Multinational firm Spark Architects has created the “Big Arse Toilet,” a 3D-printed lavatory that can convert waste into electricity.
Spark Architects says in a press release that the 13 sq m project was designed for use in India to “combat open defecation and the associated issues of hygiene and sanitation” in remote villages.
Energy is developed by the conversion of waste into a biogas, which then fuels a combined heat and power unit, which converts the biogas into electricity.
Launched in conjunction with World Toilet Day on the 19 November, the Big Arse Toilet is printed from a mixture of processed bamboo fibre and gum resin.
The printed shell of the toilet comes complete with toilet bowl and basin printed as part of the toilet cubicle, and an underground store for the biogas. The exterior of the shell can be rendered or finished with local materials.
The toilet and biogas dome can be flown by drone into remote locations and can be locked together on site.
Spark Architects says the biogas dome can last for up to a decade, generating enough electricity to power a “small community of eight dwellings”.
Stephen Pimbley, Spark Architects partner, said: “The self-funded Big Arse Toilet has been developed to highlight the fact that not enough is being done to provide solutions for vulnerable individuals that are worst affected by lack of access to the level sanitation most take for granted.”

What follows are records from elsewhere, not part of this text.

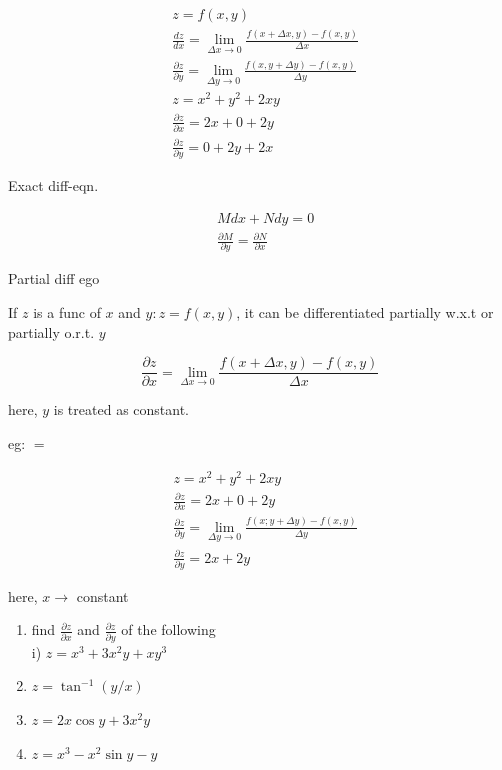 \documentclass[10pt]{article}
\begin{document}
$$
\begin{aligned}
& z=f(x, y) \\
& \frac{d z}{d x}=\lim _{\Delta x \rightarrow 0} \frac{f(x+\Delta x, y)-f(x, y)}{\Delta x} \\
& \frac{\partial z}{\partial y}=\lim _{\Delta y \rightarrow 0} \frac{f(x, y+\Delta y)-f(x, y)}{\Delta y} \\
& z=x^{2}+y^{2}+2 x y \\
& \frac{\partial z}{\partial x}=2 x+0+2 y \\
& \frac{\partial z}{\partial y}=0+2 y+2 x
\end{aligned}
$$

Exact diff-eqn.

$$
\begin{aligned}
& M d x+N d y=0 \\
& \frac{\partial M}{\partial y}=\frac{\partial N}{\partial x}
\end{aligned}
$$

Partial diff ego

If $z$ is a func of $x$ and $y: z=f(x, y)$, it can be differentiated partially w.x.t or partially o.r.t. $y$

$$
\frac{\partial z}{\partial x}=\lim _{\Delta x \rightarrow 0} \frac{f(x+\Delta x, y)-f(x, y)}{\Delta x}
$$

here, $y$ is treated as constant.

eg: $=$

$$
\begin{aligned}
& z=x^{2}+y^{2}+2 x y \\
& \frac{\partial z}{\partial x}=2 x+0+2 y \\
& \frac{\partial z}{\partial y}=\lim _{\Delta y \rightarrow 0} \frac{f(x ; y+\Delta y)-f(x, y)}{\Delta y} \\
& \frac{\partial z}{\partial y}=2 x+2 y
\end{aligned}
$$

here, $x \rightarrow$ constant

\begin{enumerate}
  \item find $\frac{\partial z}{\partial x}$ and $\frac{\partial z}{\partial y}$ of the following\\
i) $z=x^{3}+3 x^{2} y+x y^{3}$
  \item $z=\tan ^{-1}(y / x)$
  \item $z=2 x \cos y+3 x^{2} y$
  \item $z=x^{3}-x^{2} \sin y-y$
\end{enumerate}
\end{document}
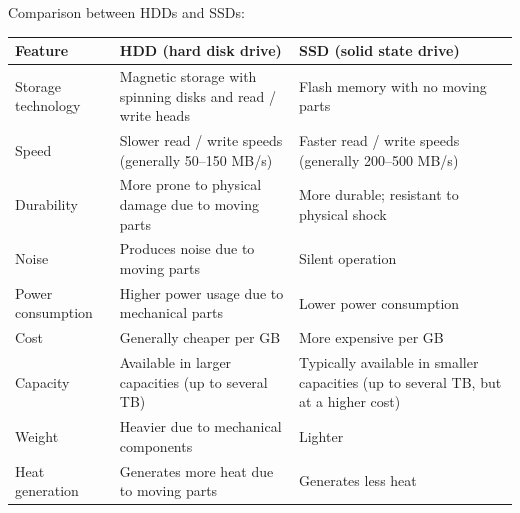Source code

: Comparison between HDDs and SSDs:
\begin{center}
\begin{tabular}{|p{4cm}|p{6.5cm}|p{6.5cm}|}
        \hline
        \textbf{Feature} & \textbf{HDD (hard disk drive)} & \textbf{SSD (solid state drive)} \\
        \hline
        Storage technology & Magnetic storage with spinning disks and read / write heads & Flash memory with no moving parts \\
        \hline
        Speed & Slower read / write speeds (generally 50--150 MB/s) & Faster read / write speeds (generally 200--500 MB/s) \\
        \hline
        Durability & More prone to physical damage due to moving parts & More durable; resistant to physical shock \\
        \hline
        Noise & Produces noise due to moving parts & Silent operation \\
        \hline
        Power consumption & Higher power usage due to mechanical parts & Lower power consumption \\
        \hline
        Cost & Generally cheaper per GB & More expensive per GB \\
        \hline
        Capacity & Available in larger capacities (up to several TB) & Typically available in smaller capacities (up to several TB, but at a higher cost) \\
        \hline
        Weight & Heavier due to mechanical components & Lighter \\
        \hline
        Heat generation & Generates more heat due to moving parts & Generates less heat \\
        \hline
    \end{tabular}
\end{center}

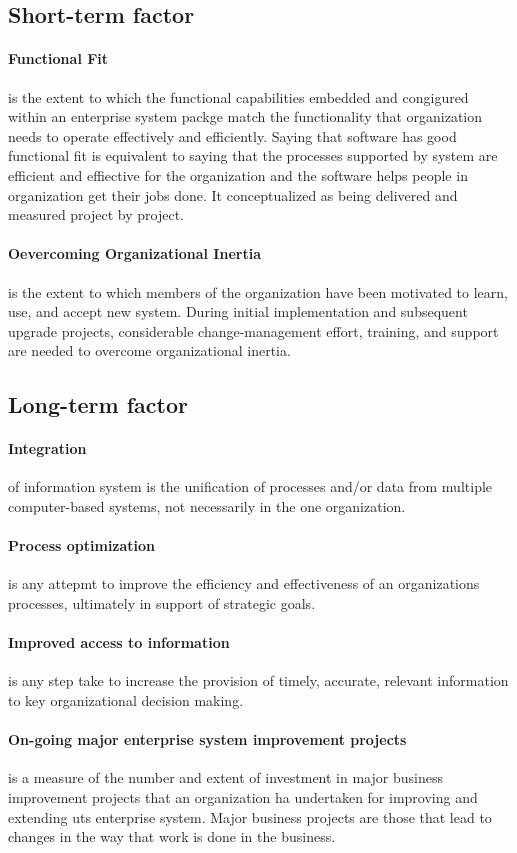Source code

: \subsection{Short-term factor}
\paragraph{Functional Fit} is the extent to which the functional capabilities embedded and congigured within an enterprise system packge match the functionality that organization needs to operate effectively and efficiently. Saying that software has good functional fit is equivalent to saying that the processes supported by system are efficient and effiective for the organization and the software helps people in organization get their jobs done. It conceptualized as being delivered and measured project by project.
\paragraph{Oevercoming Organizational Inertia} is the extent to which members of the organization have been motivated to learn, use, and accept new system. During initial implementation and subsequent upgrade projects, considerable change-management effort, training, and support are needed to overcome organizational inertia.

\subsection{Long-term factor}
\paragraph{Integration} of information system is the unification of processes and/or data from multiple computer-based systems, not necessarily in the one organization.
\paragraph{Process optimization} is any attepmt to improve the efficiency and effectiveness of an organizations processes, ultimately in support of strategic goals.
\paragraph{Improved access to information} is any step take to increase the provision of timely, accurate, relevant information to key organizational decision making.
\paragraph{On-going major enterprise system improvement projects} is a measure of the number and extent of investment in major business improvement projects that an organization ha undertaken for improving and extending uts enterprise system. Major business projects are those that lead to changes in the way that work is done in the business.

In a 2014 update on global sanitation, the UN reported that that nearly half the country – 597 million people – currently defecate out in the open, with major implications for public health.
Water.org says that 1,600 Indians die every day from diarrhoea alone, a death toll roughly equivalent to eight Boeing 747s crashing each day.
In 2015 Spark Architects won the “experimental” category at the World Architecture Festival for a retirement home development with an urban farm.